Goal of the exercise –
The response should reproduce exactly the lines from the top of the listing below through the one that contains "We now have", and nothing else; pictures do not belong in it.

★ ★ ★ ★ ★

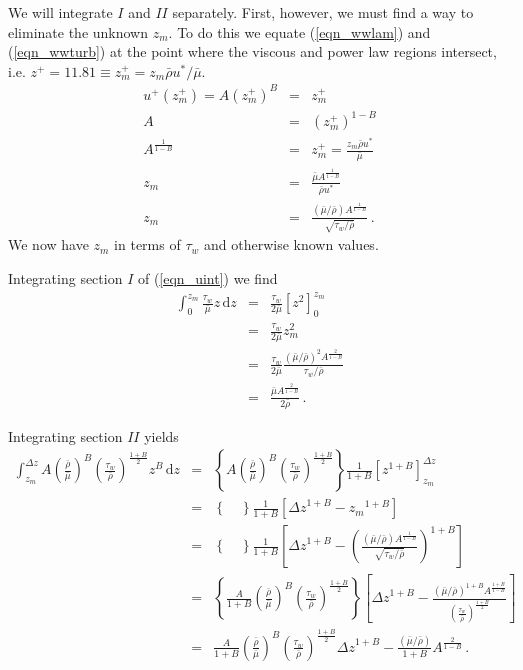 We will integrate $I$ and $II$ separately.  First, however, we must find a way to eliminate the unknown $z_m$.  To do this we equate (\ref{eqn_wwlam}) and (\ref{eqn_wwturb}) at the point where the viscous and power law regions intersect, i.e. $z^+ = 11.81 \equiv z_m^+ = z_m \bar{\rho}u^*/\bar{\mu}$.
\begin{eqnarray}
\label{eqn_derivezm}
u^+(z_m^+) = A(z_m^+)^B &=& z_m^+ \nonumber\\
A &=& (z_m^+)^{1-B} \nonumber\\
A^{\frac{1}{1-B}} &=& z_m^+ = \frac{z_m\bar{\rho}u^*}{\bar{\mu}} \nonumber\\
z_m &=& \frac{\bar{\mu}A^{\frac{1}{1-B}}}{\bar{\rho}u^*} \nonumber\\
z_m &=& \frac{(\bar{\mu}/\bar{\rho})A^{\frac{1}{1-B}}}{\sqrt{\tau_w/\bar{\rho}}} \,\mbox{.}
\end{eqnarray}
We now have $z_m$ in terms of $\tau_w$ and otherwise known values.

Integrating section $I$ of (\ref{eqn_uint}) we find
\begin{eqnarray}
\label{eqn_intI}
\int_0^{z_m} \frac{\tau_w}{\bar{\mu}} z\,\mbox{d}z &=& \frac{\tau_w}{2\bar{\mu}} \left[ z^2 \right]_0^{z_m} \nonumber\\
&=& \frac{\tau_w}{2\bar{\mu}} z_m^2 \nonumber\\
&=& \frac{\tau_w}{2\bar{\mu}} \frac{(\bar{\mu}/\bar{\rho})^2A^{\frac{2}{1-B}}}{\tau_w/\bar{\rho}} \nonumber\\
&=& \frac{\bar{\mu} A^{\frac{2}{1-B}}}{2\bar{\rho}} \,\mbox{.}
\end{eqnarray}

Integrating section $II$ yields
\begin{eqnarray}
\label{eqn_intII}
\int_{z_m}^{\Delta z} A\left(\frac{\bar{\rho}}{\bar{\mu}}\right)^B \left(\frac{\tau_w}{\bar{\rho}}\right)^{\frac{1+B}{2}} z^B\,\mbox{d}z &=& \left\{A\left(\frac{\bar{\rho}}{\bar{\mu}}\right)^B \left(\frac{\tau_w}{\bar{\rho}}\right)^{\frac{1+B}{2}}\right\} \frac{1}{1+B} \left[z^{1+B}\right]_{z_m}^{\Delta z} \nonumber\\
&=& \left\{ \quad \right\} \frac{1}{1+B} \left[{\Delta z}^{1+B} - {z_m}^{1+B}\right] \nonumber\\
&=& \left\{ \quad \right\} \frac{1}{1+B} \left[{\Delta z}^{1+B} - \left(\frac{(\bar{\mu}/\bar{\rho})A^{\frac{1}{1-B}}}{\sqrt{\tau_w/\bar{\rho}}}\right)^{1+B}\right] \nonumber\\
&=& \left\{ \frac{A}{1+B} \left(\frac{\bar{\rho}}{\bar{\mu}}\right)^B \left(\frac{\tau_w}{\bar{\rho}}\right)^{\frac{1+B}{2}} \right\} \left[{\Delta z}^{1+B} - \frac{(\bar{\mu}/\bar{\rho})^{1+B} A^{\frac{1+B}{1-B}}}{\left(\frac{\tau_w}{\bar{\rho}}\right)^{\frac{1+B}{2}}}\right] \nonumber\\
&=& \frac{A}{1+B} \left(\frac{\bar{\rho}}{\bar{\mu}}\right)^B \left(\frac{\tau_w}{\bar{\rho}}\right)^{\frac{1+B}{2}} {\Delta z}^{1+B} - \frac{(\bar{\mu}/\bar{\rho})}{1+B} A^{\frac{2}{1-B}} \,\mbox{.}
\end{eqnarray}

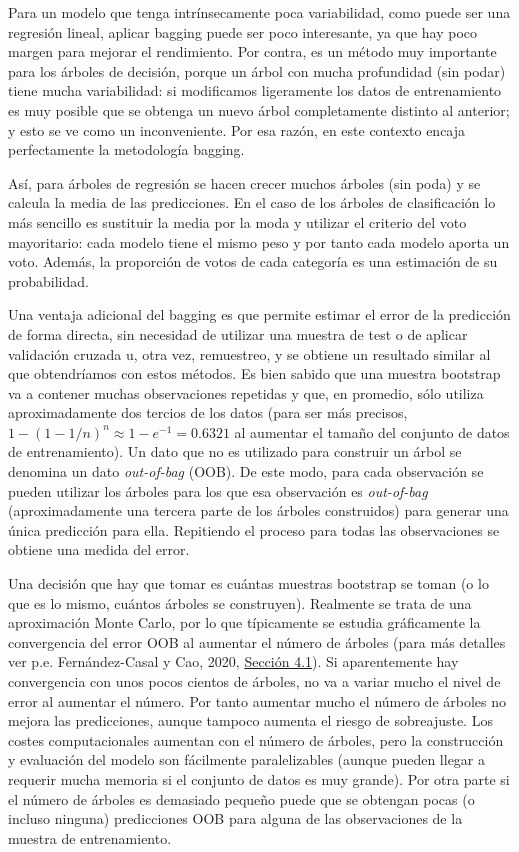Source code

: \documentclass[
]{book}
\theoremstyle{break}
\theoremstyle{definition}
\theoremstyle{definition}
\theoremstyle{definition}
\theoremstyle{definition}
\theoremstyle{remark}
\begin{document}
Para un modelo que tenga intrínsecamente poca variabilidad, como puede ser una regresión lineal, aplicar bagging puede ser poco interesante, ya que hay poco margen para mejorar el rendimiento.
Por contra, es un método muy importante para los árboles de decisión, porque un árbol con mucha profundidad (sin podar) tiene mucha variabilidad: si modificamos ligeramente los datos de entrenamiento es muy posible que se obtenga un nuevo árbol completamente distinto al anterior; y esto se ve como un inconveniente.
Por esa razón, en este contexto encaja perfectamente la metodología bagging.

Así, para árboles de regresión se hacen crecer muchos árboles (sin poda) y se calcula la media de las predicciones.
En el caso de los árboles de clasificación lo más sencillo es sustituir la media por la moda y utilizar el criterio del voto mayoritario: cada modelo tiene el mismo peso y por tanto cada modelo aporta un voto.
Además, la proporción de votos de cada categoría es una estimación de su probabilidad.

Una ventaja adicional del bagging es que permite estimar el error de la predicción de forma directa, sin necesidad de utilizar una muestra de test o de aplicar validación cruzada u, otra vez, remuestreo, y se obtiene un resultado similar al que obtendríamos con estos métodos.
Es bien sabido que una muestra bootstrap va a contener muchas observaciones repetidas y que, en promedio, sólo utiliza aproximadamente dos tercios de los datos (para ser más precisos, \(1 - (1 - 1/n)^n \approx 1 - e^{-1} = 0.6321\) al aumentar el tamaño del conjunto de datos de entrenamiento).
Un dato que no es utilizado para construir un árbol se denomina un dato \emph{out-of-bag} (OOB).
De este modo, para cada observación se pueden utilizar los árboles para los que esa observación es \emph{out-of-bag} (aproximadamente una tercera parte de los árboles construidos) para generar una única predicción para ella.
Repitiendo el proceso para todas las observaciones se obtiene una medida del error.

Una decisión que hay que tomar es cuántas muestras bootstrap se toman (o lo que es lo mismo, cuántos árboles se construyen).
Realmente se trata de una aproximación Monte Carlo, por lo que típicamente se estudia gráficamente la convergencia del error OOB al aumentar el número de árboles (para más detalles ver p.e. Fernández-Casal y Cao, 2020, \href{https://rubenfcasal.github.io/simbook/convergencia.html}{Sección 4.1}).
Si aparentemente hay convergencia con unos pocos cientos de árboles, no va a variar mucho el nivel de error al aumentar el número.
Por tanto aumentar mucho el número de árboles no mejora las predicciones, aunque tampoco aumenta el riesgo de sobreajuste.
Los costes computacionales aumentan con el número de árboles, pero la construcción y evaluación del modelo son fácilmente paralelizables (aunque pueden llegar a requerir mucha memoria si el conjunto de datos es muy grande).
Por otra parte si el número de árboles es demasiado pequeño puede que se obtengan pocas (o incluso ninguna) predicciones OOB para alguna de las observaciones de la muestra de entrenamiento.
\end{document}

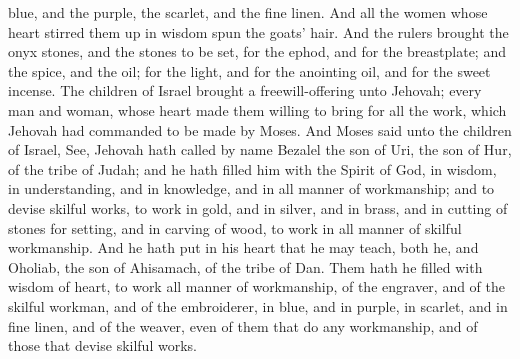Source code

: blue, and the purple, the scarlet, and the fine linen. And all the women whose heart stirred them up in wisdom spun the goats’ hair. And the rulers brought the onyx stones, and the stones to be set, for the ephod, and for the breastplate; and the spice, and the oil; for the light, and for the anointing oil, and for the sweet incense. The children of Israel brought a freewill-offering unto Jehovah; every man and woman, whose heart made them willing to bring for all the work, which Jehovah had commanded to be made by Moses.  And Moses said unto the children of Israel, See, Jehovah hath called by name Bezalel the son of Uri, the son of Hur, of the tribe of Judah; and he hath filled him with the Spirit of God, in wisdom, in understanding, and in knowledge, and in all manner of workmanship; and to devise skilful works, to work in gold, and in silver, and in brass, and in cutting of stones for setting, and in carving of wood, to work in all manner of skilful workmanship. And he hath put in his heart that he may teach, both he, and Oholiab, the son of Ahisamach, of the tribe of Dan. Them hath he filled with wisdom of heart, to work all manner of workmanship, of the engraver, and of the skilful workman, and of the embroiderer, in blue, and in purple, in scarlet, and in fine linen, and of the weaver, even of them that do any workmanship, and of those that devise skilful works. 

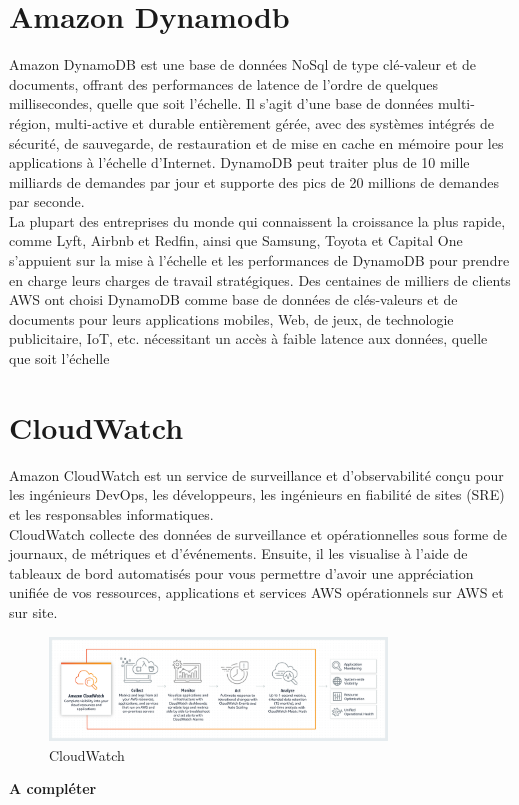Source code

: 
\section{Amazon Dynamodb}
Amazon DynamoDB est une base de données NoSql de type clé-valeur et de documents, offrant des performances de latence de l’ordre de quelques millisecondes, quelle que soit l’échelle. Il s’agit d’une base
de données multi-région, multi-active et durable entièrement gérée, avec des systèmes intégrés de sécurité,
de sauvegarde, de restauration et de mise en cache en mémoire pour les applications à l’échelle d’Internet.
DynamoDB peut traiter plus de 10 mille milliards de demandes par jour et supporte des pics de 20 millions
de demandes par seconde.\\

La plupart des entreprises du monde qui connaissent la croissance la plus rapide, comme Lyft, Airbnb et
Redfin, ainsi que Samsung, Toyota et Capital One s’appuient sur la mise à l’échelle et les performances de
DynamoDB pour prendre en charge leurs charges de travail stratégiques.
Des centaines de milliers de clients AWS ont choisi DynamoDB comme base de données de clés-valeurs et
de documents pour leurs applications mobiles, Web, de jeux, de technologie publicitaire, IoT, etc. nécessitant un accès à faible latence aux données, quelle que soit l’échelle

\section{CloudWatch}
Amazon CloudWatch est un service de surveillance et d'observabilité conçu pour les ingénieurs DevOps, les développeurs, les ingénieurs en fiabilité de sites (SRE) et les responsables informatiques. \\

CloudWatch collecte des données de surveillance et opérationnelles sous forme de journaux, de métriques et d'événements. Ensuite, il les visualise à l'aide de tableaux de bord automatisés pour vous permettre d’avoir une appréciation unifiée de vos ressources, applications et services AWS opérationnels sur AWS et sur site.
 \begin{figure}[!th]
            \centering
                \includegraphics[width=0.8\textwidth]{Figures/cloudwatch}
	       \decoRule
		\caption[CloudWatch]{CloudWatch}
	\label{fig:CloudWatch}
	\end{figure}
\textbf{A compléter}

★ ★ ★ ★ ★

Solved exercise –
 We will integrate $I$ and $II$ separately.  First, however, we must find a way to eliminate the unknown $z_m$.  To do this we equate (\ref{eqn_wwlam}) and (\ref{eqn_wwturb}) at the point where the viscous and power law regions intersect, i.e. $z^+ = 11.81 \equiv z_m^+ = z_m \bar{\rho}u^*/\bar{\mu}$.
\begin{eqnarray}
\label{eqn_derivezm}
u^+(z_m^+) = A(z_m^+)^B &=& z_m^+ \nonumber\\
A &=& (z_m^+)^{1-B} \nonumber\\
A^{\frac{1}{1-B}} &=& z_m^+ = \frac{z_m\bar{\rho}u^*}{\bar{\mu}} \nonumber\\
z_m &=& \frac{\bar{\mu}A^{\frac{1}{1-B}}}{\bar{\rho}u^*} \nonumber\\
z_m &=& \frac{(\bar{\mu}/\bar{\rho})A^{\frac{1}{1-B}}}{\sqrt{\tau_w/\bar{\rho}}} \,\mbox{.}
\end{eqnarray}
We now have $z_m$ in terms of $\tau_w$ and otherwise known values.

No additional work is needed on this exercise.